Gmail automatically sorts incoming messages into inbox categories such as Primary, Social, and Promotions. When a Mailcamp campaign lands in the Promotions tab, it usually means Gmail identified the message as marketing, commercial, or promotional content.

This is not the same as going to spam. The Promotions tab is still part of the inbox, and many marketing emails are delivered there by design.

Why Gmail uses the Promotions tab

  • Gmail uses inbox categories to help users organize different types of messages.

  • Marketing campaigns, newsletters, discounts, product updates, and sales content often fit the Promotions category.

  • Gmail decides the category using many signals, including sender identity, message content, links, images, and recipient engagement.

  • Mailcamp cannot force Gmail to place a campaign in the Primary tab.

  • Gmail users can also change their own inbox category settings or move messages between tabs.

Common reasons campaigns land in Promotions

  • Promotional content: the email includes offers, discounts, coupons, product announcements, or marketing language.

  • Image-heavy layout: the email looks like a marketing newsletter instead of a personal message.

  • Many links or buttons: Gmail may classify link-heavy campaigns as promotional.

  • Low engagement: recipients rarely open, click, reply, or move your emails to Primary.

  • Sender identity is weak: the From email does not use a verified sending domain or is not familiar to subscribers.

  • Tracking links do not match your brand: using a verified tracking domain can make tracked links look more consistent with your sender identity.

What you can improve in Mailcamp

  • Use a recognizable From name and From email.

  • Authenticate your sender domain in Sending domains.

  • Use a verified domain that matches your brand or website.

  • Set up a custom tracking domain when your plan supports it.

  • Send to subscribers who opted in and expect your emails.

  • Keep your unsubscribe link visible and working.

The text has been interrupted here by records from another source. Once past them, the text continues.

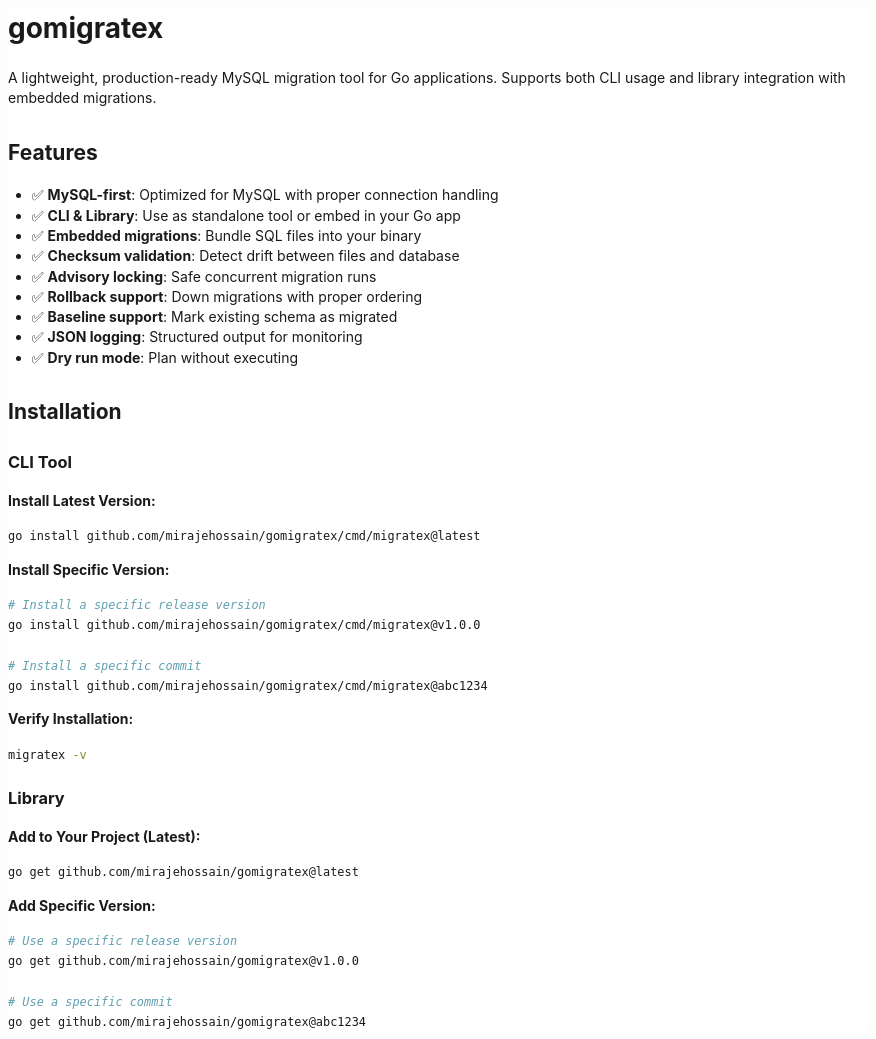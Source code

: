 # gomigratex

A lightweight, production-ready MySQL migration tool for Go applications. Supports both CLI usage and library integration with embedded migrations.

## Features

- ✅ **MySQL-first**: Optimized for MySQL with proper connection handling
- ✅ **CLI & Library**: Use as standalone tool or embed in your Go app
- ✅ **Embedded migrations**: Bundle SQL files into your binary
- ✅ **Checksum validation**: Detect drift between files and database
- ✅ **Advisory locking**: Safe concurrent migration runs
- ✅ **Rollback support**: Down migrations with proper ordering
- ✅ **Baseline support**: Mark existing schema as migrated
- ✅ **JSON logging**: Structured output for monitoring
- ✅ **Dry run mode**: Plan without executing

## Installation

### CLI Tool

**Install Latest Version:**
```bash
go install github.com/mirajehossain/gomigratex/cmd/migratex@latest
```

**Install Specific Version:**
```bash
# Install a specific release version
go install github.com/mirajehossain/gomigratex/cmd/migratex@v1.0.0

# Install a specific commit
go install github.com/mirajehossain/gomigratex/cmd/migratex@abc1234
```

**Verify Installation:**
```bash
migratex -v
```

### Library

**Add to Your Project (Latest):**
```bash
go get github.com/mirajehossain/gomigratex@latest
```

**Add Specific Version:**
```bash
# Use a specific release version
go get github.com/mirajehossain/gomigratex@v1.0.0

# Use a specific commit
go get github.com/mirajehossain/gomigratex@abc1234
```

  • Use Mailcamp reports to monitor opens, clicks, bounces, unsubscribes, and complaints.

Improve the email content

  • Write subject lines that match the actual content of the email.

  • Avoid excessive sales language, all caps, or misleading urgency.

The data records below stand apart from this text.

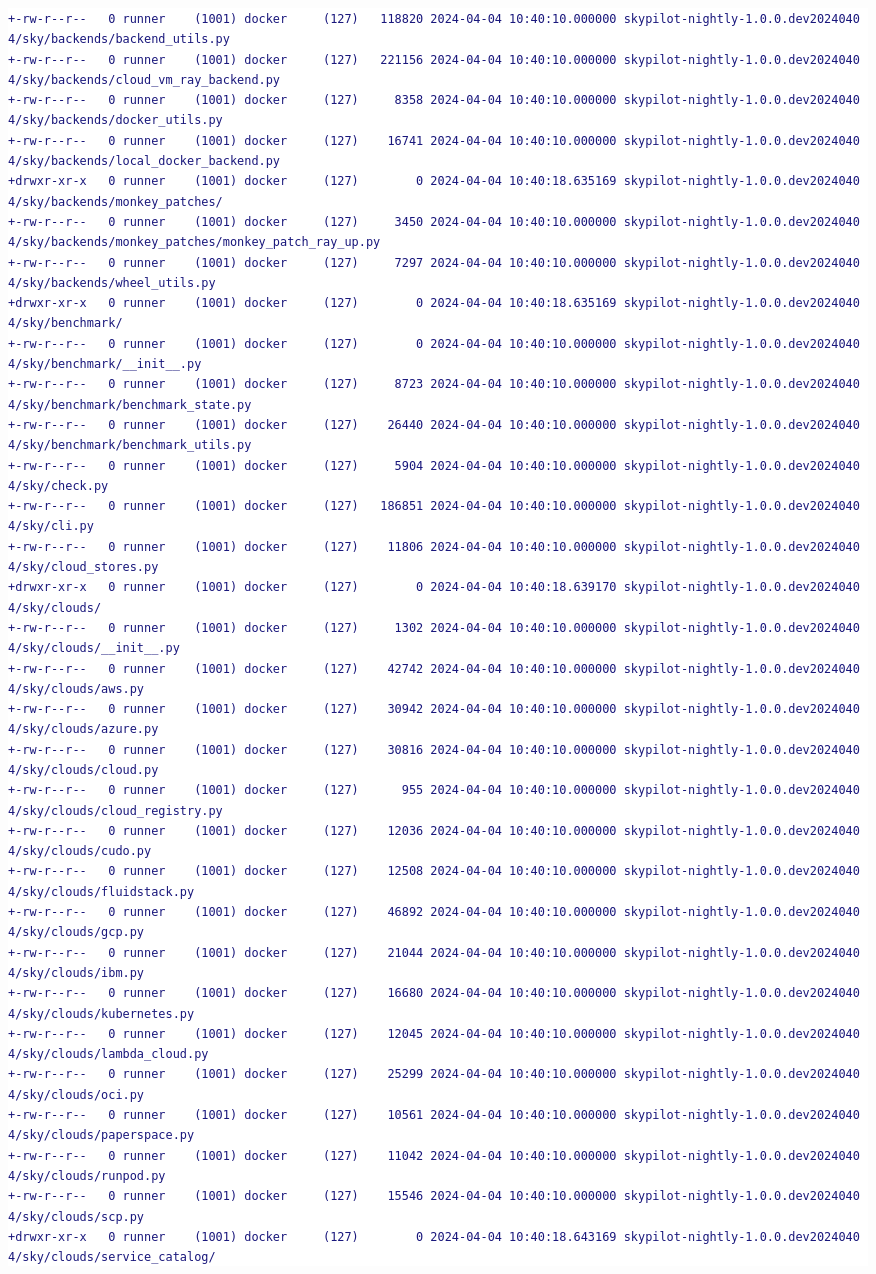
 ```diff
+-rw-r--r--   0 runner    (1001) docker     (127)   118820 2024-04-04 10:40:10.000000 skypilot-nightly-1.0.0.dev20240404/sky/backends/backend_utils.py
+-rw-r--r--   0 runner    (1001) docker     (127)   221156 2024-04-04 10:40:10.000000 skypilot-nightly-1.0.0.dev20240404/sky/backends/cloud_vm_ray_backend.py
+-rw-r--r--   0 runner    (1001) docker     (127)     8358 2024-04-04 10:40:10.000000 skypilot-nightly-1.0.0.dev20240404/sky/backends/docker_utils.py
+-rw-r--r--   0 runner    (1001) docker     (127)    16741 2024-04-04 10:40:10.000000 skypilot-nightly-1.0.0.dev20240404/sky/backends/local_docker_backend.py
+drwxr-xr-x   0 runner    (1001) docker     (127)        0 2024-04-04 10:40:18.635169 skypilot-nightly-1.0.0.dev20240404/sky/backends/monkey_patches/
+-rw-r--r--   0 runner    (1001) docker     (127)     3450 2024-04-04 10:40:10.000000 skypilot-nightly-1.0.0.dev20240404/sky/backends/monkey_patches/monkey_patch_ray_up.py
+-rw-r--r--   0 runner    (1001) docker     (127)     7297 2024-04-04 10:40:10.000000 skypilot-nightly-1.0.0.dev20240404/sky/backends/wheel_utils.py
+drwxr-xr-x   0 runner    (1001) docker     (127)        0 2024-04-04 10:40:18.635169 skypilot-nightly-1.0.0.dev20240404/sky/benchmark/
+-rw-r--r--   0 runner    (1001) docker     (127)        0 2024-04-04 10:40:10.000000 skypilot-nightly-1.0.0.dev20240404/sky/benchmark/__init__.py
+-rw-r--r--   0 runner    (1001) docker     (127)     8723 2024-04-04 10:40:10.000000 skypilot-nightly-1.0.0.dev20240404/sky/benchmark/benchmark_state.py
+-rw-r--r--   0 runner    (1001) docker     (127)    26440 2024-04-04 10:40:10.000000 skypilot-nightly-1.0.0.dev20240404/sky/benchmark/benchmark_utils.py
+-rw-r--r--   0 runner    (1001) docker     (127)     5904 2024-04-04 10:40:10.000000 skypilot-nightly-1.0.0.dev20240404/sky/check.py
+-rw-r--r--   0 runner    (1001) docker     (127)   186851 2024-04-04 10:40:10.000000 skypilot-nightly-1.0.0.dev20240404/sky/cli.py
+-rw-r--r--   0 runner    (1001) docker     (127)    11806 2024-04-04 10:40:10.000000 skypilot-nightly-1.0.0.dev20240404/sky/cloud_stores.py
+drwxr-xr-x   0 runner    (1001) docker     (127)        0 2024-04-04 10:40:18.639170 skypilot-nightly-1.0.0.dev20240404/sky/clouds/
+-rw-r--r--   0 runner    (1001) docker     (127)     1302 2024-04-04 10:40:10.000000 skypilot-nightly-1.0.0.dev20240404/sky/clouds/__init__.py
+-rw-r--r--   0 runner    (1001) docker     (127)    42742 2024-04-04 10:40:10.000000 skypilot-nightly-1.0.0.dev20240404/sky/clouds/aws.py
+-rw-r--r--   0 runner    (1001) docker     (127)    30942 2024-04-04 10:40:10.000000 skypilot-nightly-1.0.0.dev20240404/sky/clouds/azure.py
+-rw-r--r--   0 runner    (1001) docker     (127)    30816 2024-04-04 10:40:10.000000 skypilot-nightly-1.0.0.dev20240404/sky/clouds/cloud.py
+-rw-r--r--   0 runner    (1001) docker     (127)      955 2024-04-04 10:40:10.000000 skypilot-nightly-1.0.0.dev20240404/sky/clouds/cloud_registry.py
+-rw-r--r--   0 runner    (1001) docker     (127)    12036 2024-04-04 10:40:10.000000 skypilot-nightly-1.0.0.dev20240404/sky/clouds/cudo.py
+-rw-r--r--   0 runner    (1001) docker     (127)    12508 2024-04-04 10:40:10.000000 skypilot-nightly-1.0.0.dev20240404/sky/clouds/fluidstack.py
+-rw-r--r--   0 runner    (1001) docker     (127)    46892 2024-04-04 10:40:10.000000 skypilot-nightly-1.0.0.dev20240404/sky/clouds/gcp.py
+-rw-r--r--   0 runner    (1001) docker     (127)    21044 2024-04-04 10:40:10.000000 skypilot-nightly-1.0.0.dev20240404/sky/clouds/ibm.py
+-rw-r--r--   0 runner    (1001) docker     (127)    16680 2024-04-04 10:40:10.000000 skypilot-nightly-1.0.0.dev20240404/sky/clouds/kubernetes.py
+-rw-r--r--   0 runner    (1001) docker     (127)    12045 2024-04-04 10:40:10.000000 skypilot-nightly-1.0.0.dev20240404/sky/clouds/lambda_cloud.py
+-rw-r--r--   0 runner    (1001) docker     (127)    25299 2024-04-04 10:40:10.000000 skypilot-nightly-1.0.0.dev20240404/sky/clouds/oci.py
+-rw-r--r--   0 runner    (1001) docker     (127)    10561 2024-04-04 10:40:10.000000 skypilot-nightly-1.0.0.dev20240404/sky/clouds/paperspace.py
+-rw-r--r--   0 runner    (1001) docker     (127)    11042 2024-04-04 10:40:10.000000 skypilot-nightly-1.0.0.dev20240404/sky/clouds/runpod.py
+-rw-r--r--   0 runner    (1001) docker     (127)    15546 2024-04-04 10:40:10.000000 skypilot-nightly-1.0.0.dev20240404/sky/clouds/scp.py
+drwxr-xr-x   0 runner    (1001) docker     (127)        0 2024-04-04 10:40:18.643169 skypilot-nightly-1.0.0.dev20240404/sky/clouds/service_catalog/
```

  • Balance images with real text content.

  • Use fewer links when the message does not need many calls to action.

  • Make the message useful to the specific audience or segment receiving it.

  • Send test emails before sending a campaign to the full list.

Improve subscriber engagement

  • Send to contacts who clearly opted in to receive your emails.

  • Segment your list so subscribers receive relevant content.

  • Clean bounced, inactive, and invalid contacts regularly.

  • Keep a consistent sending schedule instead of sending large unexpected bursts.

  • Encourage subscribers to reply or move your emails to Primary if they want to see them there.

What not to do

  • Do not try to hide promotional intent with misleading subject lines or sender names.

  • Do not remove required unsubscribe links from marketing emails.

  • Do not send to purchased, scraped, or unengaged lists to force more volume.

  • Do not expect every Gmail recipient to see the same tab placement, because Gmail can classify messages differently per user.

  • Do not treat the Promotions tab as a delivery failure unless the message is actually bouncing, rejected, or landing in spam.

Troubleshooting

  • The campaign is in Promotions: review whether the content is promotional and whether subscribers regularly engage with your emails.

  • The campaign is in Spam: check sender authentication, list quality, spam complaints, bounce rate, and campaign content.

  • Different subscribers see different tabs: this is normal because Gmail classification can depend on each recipient's behavior and settings.

  • Your From email is not accepted: use an address from an active verified sending domain or follow the default sender rules for your plan.

  • Tracking links look unfamiliar: set up and use a custom tracking domain if your plan supports it.